Spark Basics : RDDs,Stages,Tasks and DAG
Resilient Distributed Datasets (RDD) is a fundamental data structure of Spark. It is an immutable distributed collection of objects.
RDDs
RDD(Resilient,Distributed,Dataset) is immutable distributed collection of objects.RDD is a logical reference of a
dataset
which is partitioned across many server machines in the cluster. RDDs are Immutable and are self recovered in case of failure.An RDD could come from any datasource, e.g. text files, a database via JDBC, etc.
Creating an RDD
val rdd = sc.textFile("/some_file",3)
val lines = sc.parallelize(List("this is","an example"))

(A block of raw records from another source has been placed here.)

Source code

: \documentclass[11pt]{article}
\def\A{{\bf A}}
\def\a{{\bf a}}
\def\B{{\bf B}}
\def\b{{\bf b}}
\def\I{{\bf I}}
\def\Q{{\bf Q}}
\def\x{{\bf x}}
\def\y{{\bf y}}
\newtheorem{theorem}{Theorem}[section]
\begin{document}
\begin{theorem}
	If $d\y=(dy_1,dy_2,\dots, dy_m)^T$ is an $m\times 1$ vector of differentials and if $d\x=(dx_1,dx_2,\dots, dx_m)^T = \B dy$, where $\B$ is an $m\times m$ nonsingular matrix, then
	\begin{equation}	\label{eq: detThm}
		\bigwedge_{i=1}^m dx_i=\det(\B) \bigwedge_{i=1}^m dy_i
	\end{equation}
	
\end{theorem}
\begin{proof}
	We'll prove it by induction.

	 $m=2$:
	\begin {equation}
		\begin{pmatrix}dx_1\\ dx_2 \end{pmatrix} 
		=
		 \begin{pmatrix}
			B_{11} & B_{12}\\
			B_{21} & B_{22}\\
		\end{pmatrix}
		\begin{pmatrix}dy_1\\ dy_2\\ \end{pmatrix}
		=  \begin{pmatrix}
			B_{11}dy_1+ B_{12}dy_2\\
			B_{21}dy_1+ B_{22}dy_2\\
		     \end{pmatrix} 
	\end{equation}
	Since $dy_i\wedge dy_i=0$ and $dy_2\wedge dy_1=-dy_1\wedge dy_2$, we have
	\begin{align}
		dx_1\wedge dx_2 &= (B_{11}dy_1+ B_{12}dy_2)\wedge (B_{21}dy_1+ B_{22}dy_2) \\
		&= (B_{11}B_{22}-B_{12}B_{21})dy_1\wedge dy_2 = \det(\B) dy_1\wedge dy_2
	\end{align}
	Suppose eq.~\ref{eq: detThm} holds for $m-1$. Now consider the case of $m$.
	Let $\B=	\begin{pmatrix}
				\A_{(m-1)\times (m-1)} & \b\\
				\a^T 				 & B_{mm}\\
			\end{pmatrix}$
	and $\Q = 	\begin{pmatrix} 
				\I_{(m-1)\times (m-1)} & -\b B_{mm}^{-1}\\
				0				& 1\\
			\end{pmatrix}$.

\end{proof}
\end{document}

the argument ‘3’ in the method call sc.textFile() specifies the number of partitions
Partitions
RDD are a collection of various data if it cannot fit into a single node it should be partitioned across various nodes. So it means, the more the number of partitions, the more the parallelism. These partitions of an RDD is distributed across all the nodes in the network.
RDDs Operations(Transformations and Actions)
There are two types of operations that you can perform on an RDD- Transformations and Actions. Transformation applies some function on a RDD and creates a new RDD, it does not modify the RDD that you apply the function on.(Remember that RDDs are immutable). Also, the new RDD keeps a pointer to it’s parent RDD.